Aim of the exercise → Word for word, copy the entire listing below, but do not carry over any pictures.

Material provided →
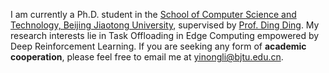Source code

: I am currently a Ph.D. student in the [School of Computer Science and Technology, Beijing Jiaotong University](https://cs.bjtu.edu.cn/), supervised by [Prof. Ding Ding](https://faculty.bjtu.edu.cn/7492/). My research interests lie in Task Offloading in Edge Computing empowered by Deep Reinforcement Learning. If you are seeking any form of **academic cooperation**, please feel free to email me at [yinongli@bjtu.edu.cn](mailto:yinongli@bjtu.edu.cn).

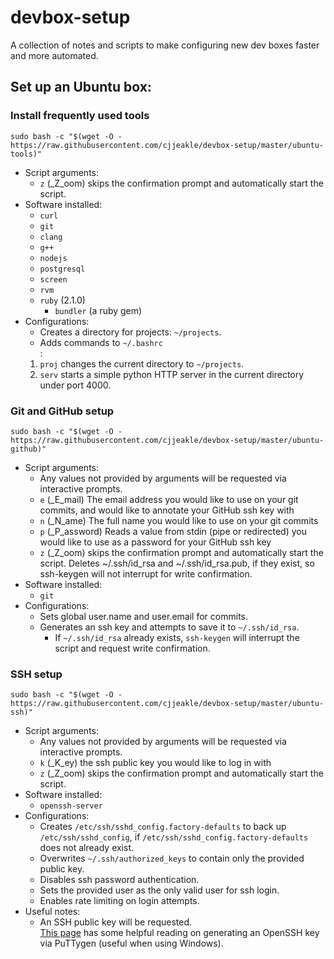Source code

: # devbox-setup
A collection of notes and scripts to make configuring new dev boxes faster and more automated.

## Set up an Ubuntu box:

### Install frequently used tools
`sudo bash -c "$(wget -O - https://raw.githubusercontent.com/cjjeakle/devbox-setup/master/ubuntu-tools)"`
* Script arguments:
    * `z` (_Z_oom) skips the confirmation prompt and automatically start the script.
* Software installed:
    * `curl`
    * `git`
    * `clang`
    * `g++`
    * `nodejs`
    * `postgresql`
    * `screen`
    * `rvm`
    * `ruby` (2.1.0)
        * `bundler` (a ruby gem)
* Configurations:
    * Creates a directory for projects: `~/projects`.
    * Adds commands to `~/.bashrc`<br/>:
    1. `proj` changes the current directory to `~/projects`.
    2. `serv` starts a simple python HTTP server in the current directory under port 4000.

### Git and GitHub setup
`sudo bash -c "$(wget -O - https://raw.githubusercontent.com/cjjeakle/devbox-setup/master/ubuntu-github)"`
* Script arguments:
    * Any values not provided by arguments will be requested via interactive prompts.
    * `e` (_E_mail) The email address you would like to use on your git commits, and would like to annotate your GitHub ssh key with
    * `n` (_N_ame) The full name you would like to use on your git commits
    * `p` (_P_assword) Reads a value from stdin (pipe or redirected) you would like to use as a password for your GitHub ssh key
    * `z` (_Z_oom) skips the confirmation prompt and automatically start the script. 
    Deletes ~/.ssh/id_rsa and ~/.ssh/id_rsa.pub, if they exist, so ssh-keygen will not interrupt for write confirmation.
* Software installed:
    * `git`
* Configurations:
    * Sets global user.name and user.email for commits.
    * Generates an ssh key and attempts to save it to `~/.ssh/id_rsa`.
        * If `~/.ssh/id_rsa` already exists, `ssh-keygen` will interrupt the script and request write confirmation.

### SSH setup
`sudo bash -c "$(wget -O - https://raw.githubusercontent.com/cjjeakle/devbox-setup/master/ubuntu-ssh)"`
* Script arguments:
    * Any values not provided by arguments will be requested via interactive prompts.
    * `k` (_K_ey) the ssh public key you would like to log in with
    * `z` (_Z_oom) skips the confirmation prompt and automatically start the script.
* Software installed:
    * `openssh-server`
* Configurations:
    * Creates `/etc/ssh/sshd_config.factory-defaults` to back up `/etc/ssh/sshd_config`, if `/etc/ssh/sshd_config.factory-defaults` does not already exist.
    * Overwrites `~/.ssh/authorized_keys` to contain only the provided public key.
    * Disables ssh password authentication.
    * Sets the provided user as the only valid user for ssh login.
    * Enables rate limiting on login attempts.
* Useful notes:
    * An SSH public key will be requested.<br/>
    [This page](https://www.digitalocean.com/community/tutorials/how-to-create-ssh-keys-with-putty-to-connect-to-a-vps) has some helpful reading on generating an OpenSSH key via PuTTygen (useful when using Windows).

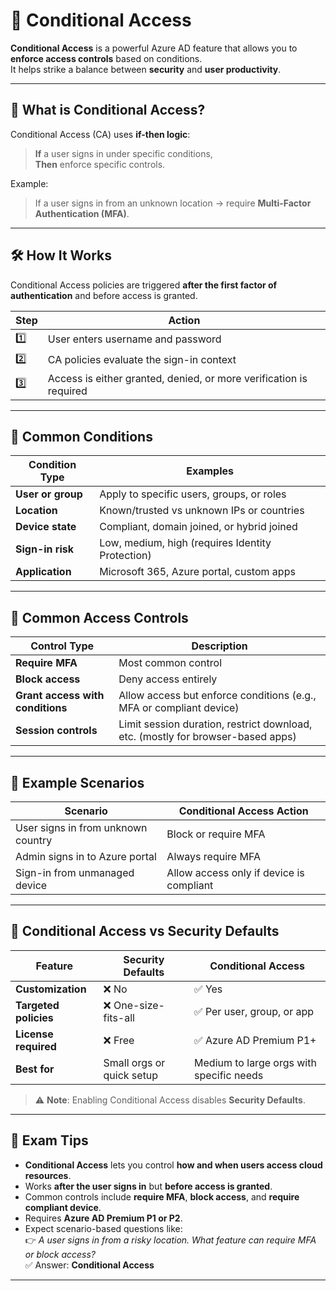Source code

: # 🎯 Conditional Access

**Conditional Access** is a powerful Azure AD feature that allows you to **enforce access controls** based on conditions.  
It helps strike a balance between **security** and **user productivity**.

---

## 🧠 What is Conditional Access?

Conditional Access (CA) uses **if-then logic**:

> **If** a user signs in under specific conditions,  
> **Then** enforce specific controls.

Example:  
> If a user signs in from an unknown location → require **Multi-Factor Authentication (MFA)**.

---

## 🛠️ How It Works

Conditional Access policies are triggered **after the first factor of authentication** and before access is granted.

| Step | Action |
|------|--------|
| 1️⃣   | User enters username and password |
| 2️⃣   | CA policies evaluate the sign-in context |
| 3️⃣   | Access is either granted, denied, or more verification is required |

---

## 🧩 Common Conditions

| Condition Type             | Examples |
|----------------------------|----------|
| **User or group**          | Apply to specific users, groups, or roles |
| **Location**               | Known/trusted vs unknown IPs or countries |
| **Device state**           | Compliant, domain joined, or hybrid joined |
| **Sign-in risk**           | Low, medium, high (requires Identity Protection) |
| **Application**            | Microsoft 365, Azure portal, custom apps |

---

## 🔐 Common Access Controls

| Control Type                | Description |
|-----------------------------|-------------|
| **Require MFA**             | Most common control |
| **Block access**            | Deny access entirely |
| **Grant access with conditions** | Allow access but enforce conditions (e.g., MFA or compliant device) |
| **Session controls**        | Limit session duration, restrict download, etc. (mostly for browser-based apps) |

---

## 🧪 Example Scenarios

| Scenario | Conditional Access Action |
|----------|---------------------------|
| User signs in from unknown country | Block or require MFA |
| Admin signs in to Azure portal | Always require MFA |
| Sign-in from unmanaged device | Allow access only if device is compliant |

---

## 🔁 Conditional Access vs Security Defaults

| Feature                | Security Defaults         | Conditional Access             |
|------------------------|----------------------------|---------------------------------|
| **Customization**      | ❌ No                      | ✅ Yes                         |
| **Targeted policies**  | ❌ One-size-fits-all       | ✅ Per user, group, or app     |
| **License required**   | ❌ Free                    | ✅ Azure AD Premium P1+        |
| **Best for**           | Small orgs or quick setup | Medium to large orgs with specific needs |

> ⚠️ **Note**: Enabling Conditional Access disables **Security Defaults**.

---

## 📝 Exam Tips

- **Conditional Access** lets you control **how and when users access cloud resources**.
- Works **after the user signs in** but **before access is granted**.
- Common controls include **require MFA**, **block access**, and **require compliant device**.
- Requires **Azure AD Premium P1 or P2**.
- Expect scenario-based questions like:  
  👉 *A user signs in from a risky location. What feature can require MFA or block access?*  
  ✅ Answer: **Conditional Access**

---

Answer section →
Source code

: I am currently a Ph.D. student in the [School of Computer Science and Technology, Beijing Jiaotong University](https://cs.bjtu.edu.cn/), supervised by [Prof. Ding Ding](https://faculty.bjtu.edu.cn/7492/). My research interests lie in Task Offloading in Edge Computing empowered by Deep Reinforcement Learning. If you are seeking any form of **academic cooperation**, please feel free to email me at [yinongli@bjtu.edu.cn](mailto:yinongli@bjtu.edu.cn).

Source code

: # devbox-setup
A collection of notes and scripts to make configuring new dev boxes faster and more automated.

## Set up an Ubuntu box:

### Install frequently used tools
`sudo bash -c "$(wget -O - https://raw.githubusercontent.com/cjjeakle/devbox-setup/master/ubuntu-tools)"`
* Script arguments:
    * `z` (_Z_oom) skips the confirmation prompt and automatically start the script.
* Software installed:
    * `curl`
    * `git`
    * `clang`
    * `g++`
    * `nodejs`
    * `postgresql`
    * `screen`
    * `rvm`
    * `ruby` (2.1.0)
        * `bundler` (a ruby gem)
* Configurations:
    * Creates a directory for projects: `~/projects`.
    * Adds commands to `~/.bashrc`<br/>:
    1. `proj` changes the current directory to `~/projects`.
    2. `serv` starts a simple python HTTP server in the current directory under port 4000.

### Git and GitHub setup
`sudo bash -c "$(wget -O - https://raw.githubusercontent.com/cjjeakle/devbox-setup/master/ubuntu-github)"`
* Script arguments:
    * Any values not provided by arguments will be requested via interactive prompts.
    * `e` (_E_mail) The email address you would like to use on your git commits, and would like to annotate your GitHub ssh key with
    * `n` (_N_ame) The full name you would like to use on your git commits
    * `p` (_P_assword) Reads a value from stdin (pipe or redirected) you would like to use as a password for your GitHub ssh key
    * `z` (_Z_oom) skips the confirmation prompt and automatically start the script. 
    Deletes ~/.ssh/id_rsa and ~/.ssh/id_rsa.pub, if they exist, so ssh-keygen will not interrupt for write confirmation.
* Software installed:
    * `git`
* Configurations:
    * Sets global user.name and user.email for commits.
    * Generates an ssh key and attempts to save it to `~/.ssh/id_rsa`.
        * If `~/.ssh/id_rsa` already exists, `ssh-keygen` will interrupt the script and request write confirmation.

### SSH setup
`sudo bash -c "$(wget -O - https://raw.githubusercontent.com/cjjeakle/devbox-setup/master/ubuntu-ssh)"`
* Script arguments:
    * Any values not provided by arguments will be requested via interactive prompts.
    * `k` (_K_ey) the ssh public key you would like to log in with
    * `z` (_Z_oom) skips the confirmation prompt and automatically start the script.
* Software installed:
    * `openssh-server`
* Configurations:
    * Creates `/etc/ssh/sshd_config.factory-defaults` to back up `/etc/ssh/sshd_config`, if `/etc/ssh/sshd_config.factory-defaults` does not already exist.
    * Overwrites `~/.ssh/authorized_keys` to contain only the provided public key.
    * Disables ssh password authentication.
    * Sets the provided user as the only valid user for ssh login.
    * Enables rate limiting on login attempts.
* Useful notes:
    * An SSH public key will be requested.<br/>
    [This page](https://www.digitalocean.com/community/tutorials/how-to-create-ssh-keys-with-putty-to-connect-to-a-vps) has some helpful reading on generating an OpenSSH key via PuTTygen (useful when using Windows).

Source code

: # 🎯 Conditional Access

**Conditional Access** is a powerful Azure AD feature that allows you to **enforce access controls** based on conditions.  
It helps strike a balance between **security** and **user productivity**.

---

## 🧠 What is Conditional Access?

Conditional Access (CA) uses **if-then logic**:

> **If** a user signs in under specific conditions,  
> **Then** enforce specific controls.

Example:  
> If a user signs in from an unknown location → require **Multi-Factor Authentication (MFA)**.

---

## 🛠️ How It Works

Conditional Access policies are triggered **after the first factor of authentication** and before access is granted.

| Step | Action |
|------|--------|
| 1️⃣   | User enters username and password |
| 2️⃣   | CA policies evaluate the sign-in context |
| 3️⃣   | Access is either granted, denied, or more verification is required |

---

## 🧩 Common Conditions

| Condition Type             | Examples |
|----------------------------|----------|
| **User or group**          | Apply to specific users, groups, or roles |
| **Location**               | Known/trusted vs unknown IPs or countries |
| **Device state**           | Compliant, domain joined, or hybrid joined |
| **Sign-in risk**           | Low, medium, high (requires Identity Protection) |
| **Application**            | Microsoft 365, Azure portal, custom apps |

---

## 🔐 Common Access Controls

| Control Type                | Description |
|-----------------------------|-------------|
| **Require MFA**             | Most common control |
| **Block access**            | Deny access entirely |
| **Grant access with conditions** | Allow access but enforce conditions (e.g., MFA or compliant device) |
| **Session controls**        | Limit session duration, restrict download, etc. (mostly for browser-based apps) |

---

## 🧪 Example Scenarios

| Scenario | Conditional Access Action |
|----------|---------------------------|
| User signs in from unknown country | Block or require MFA |
| Admin signs in to Azure portal | Always require MFA |
| Sign-in from unmanaged device | Allow access only if device is compliant |

---

## 🔁 Conditional Access vs Security Defaults

| Feature                | Security Defaults         | Conditional Access             |
|------------------------|----------------------------|---------------------------------|
| **Customization**      | ❌ No                      | ✅ Yes                         |
| **Targeted policies**  | ❌ One-size-fits-all       | ✅ Per user, group, or app     |
| **License required**   | ❌ Free                    | ✅ Azure AD Premium P1+        |
| **Best for**           | Small orgs or quick setup | Medium to large orgs with specific needs |

> ⚠️ **Note**: Enabling Conditional Access disables **Security Defaults**.

---

## 📝 Exam Tips

- **Conditional Access** lets you control **how and when users access cloud resources**.
- Works **after the user signs in** but **before access is granted**.
- Common controls include **require MFA**, **block access**, and **require compliant device**.
- Requires **Azure AD Premium P1 or P2**.
- Expect scenario-based questions like:  
  👉 *A user signs in from a risky location. What feature can require MFA or block access?*  
  ✅ Answer: **Conditional Access**

---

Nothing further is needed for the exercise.